Research Wins – At Last A Benefit To Brexit?

What do you call these?

Yes! After a three year relentless quest to find a single benefit to Brexit I thought I’d found one.

On a family day out at my local museum and chippy, a conversation started about batter bits, scraps or crispies or whatever you call them in your neck of the woods.

Previously under Europe, according to the local chip shop owner, scraps or batter bits were not allowed to be sold in the UK.

The chip shop owner passionately put down Europe and Health and Safety because they deemed them as ‘rubbish’ and having ‘too much fat’ to be sold.

‘Now we make our own laws we can!’ he added triumphantly.

Explore Mistakes, They Might Be A Path Out Of The Woods

I really wanted this man to be right. The Brexit benefit question had niggled away at me for years. There was never a simple answer.

So I thought I’d cracked it with this chip shop owner. Here was a simple uncomplicated example of a Brexit benefit.

I was so pleased with myself, I even did a post last year on my Facebook Page in unbridled excitement without checking the facts.

So what it’s only Facebook, I hear you cry. That’s the norm for social media.

Luckily for me I have one of those brains that keeps gnawing away at problems. As the third year anniversary of Brexit is upon us, the question of this Brexit benefit reared its inquisitive head again.

With further research, it looks like neither of the chip shop owner’s claims against Europe or Health and Safety are verifiable with evidence.

In fact, the Independent newspaper reported in 2012 this ‘banned’ batter bits story is a Heath and Safety myth. Crucially, one that predates the EU referendum on 23rd June 2016, let alone our official withdrawal of the European Union on 31st January 2020.

The HSE said the chip shop in the article had used a “lazy excuse”.

HM Government’s cover of The Benefits of Brexit document showing a ‘Freeport’ one of the many benefits of Brexit.
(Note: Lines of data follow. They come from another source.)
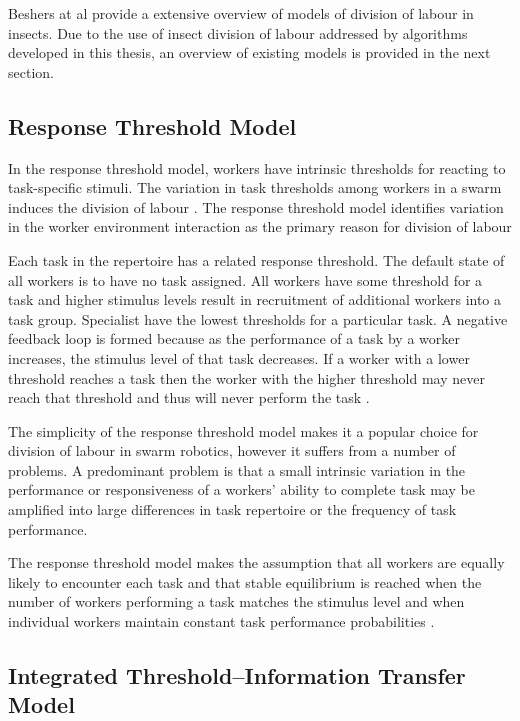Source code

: Beshers at al \cite{beshers2001models} provide a extensive overview of models of division of labour in insects. Due to the use of insect division of labour addressed by algorithms developed in this thesis, an overview of existing models is provided in the next section.

\subsection{Response Threshold Model}

In the response threshold model, workers have intrinsic thresholds for reacting to task-specific stimuli. The variation in task thresholds among workers in a swarm induces the division of labour \cite{robinson1992regulation}. The response threshold model identifies variation in the worker environment interaction as the primary reason for division of labour

Each task in the repertoire has a related response threshold. The default state of all workers is to have no task assigned. All workers have some threshold for a task and higher stimulus levels result in recruitment of additional workers into a task group. Specialist have the lowest thresholds for a particular task. A negative feedback loop is formed because as the performance of a task by a worker increases, the stimulus level of that task decreases. If a worker with a lower threshold reaches a task then the worker with the higher threshold may never reach that threshold and thus will never perform the task \cite{beshers2001models}.

The simplicity of the response threshold model makes it a popular choice for division of labour in swarm robotics, however it suffers from a number of problems. A predominant problem is that a small intrinsic variation in the performance or responsiveness of a workers' ability to complete task may be amplified into large differences in task repertoire or the frequency of task performance. 

The response threshold model makes the assumption that all workers are equally likely to encounter each task and that stable equilibrium is reached when the number of workers performing a task matches the stimulus level and when individual workers maintain constant task performance probabilities \cite{page1990self}.

\subsection{Integrated Threshold--Information Transfer Model}
\label{integratedthreshold}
However, all is not lost. As research would have it, there are plenty of Brexit benefits to be had if you care to read the 105 page PDF The Benefits of Brexit published in 2022 by the UK government.

As the then, Prime Minister Boris Johnson stated in the foreword, ‘And so that historic night two years ago marked not the final page of the story, but the start of a whole new chapter for our country, our economy and our people.’

It just goes to show, by doing your research on even the tiny scrappiest detail, it can illuminate embellishment, bias, reliability, conflation, wishful thinking, hubris, urban myths, and the myriad other obstacles that present themselves (or not) when trying to get the facts right on a complex issue.

Research work with open-minded confidence

In the early days, a friend of mine once described the Internet as a big library with no librarians.

These days the search functions have improved manifold and the world’s information is much more organised and specific search returns. However it can still feel really over-whelming confronted with all this information at your fingertips.

The most daunting question people are often faced with is, Where do I start?

Wikipedia’s reputation has never been higher, according to The Economist

Wikipedia is a great place to dip your toe in because it is a free, encyclopaedia and is the largest and most used reference work in the world (The Economist 2021).

But you will also need plenty of resources, skills and a dogged determination because:

  • Doing research takes time and money.
  • Finding the right piece of data, quote or fact or figure for an article, advert or essay can be like finding a needle in a haystack.
  • Locating the exact graph or table for a visual to sum up the main point is invaluable.
  • Being able to absorb and distill large complex pieces of information into a simple example or explanation is key.

As a freelance researcher and contracted academic researcher I understand how important it is to source information and content accurately, reliably and without bias – well, as objectively and with reflexivity, as much as any human can.

There is some data out there, we should try as hard as possible to look into, learn why, and try ultimately to understand. Even if most of the time many things turn out to be unresolvable or different from what we originally thought.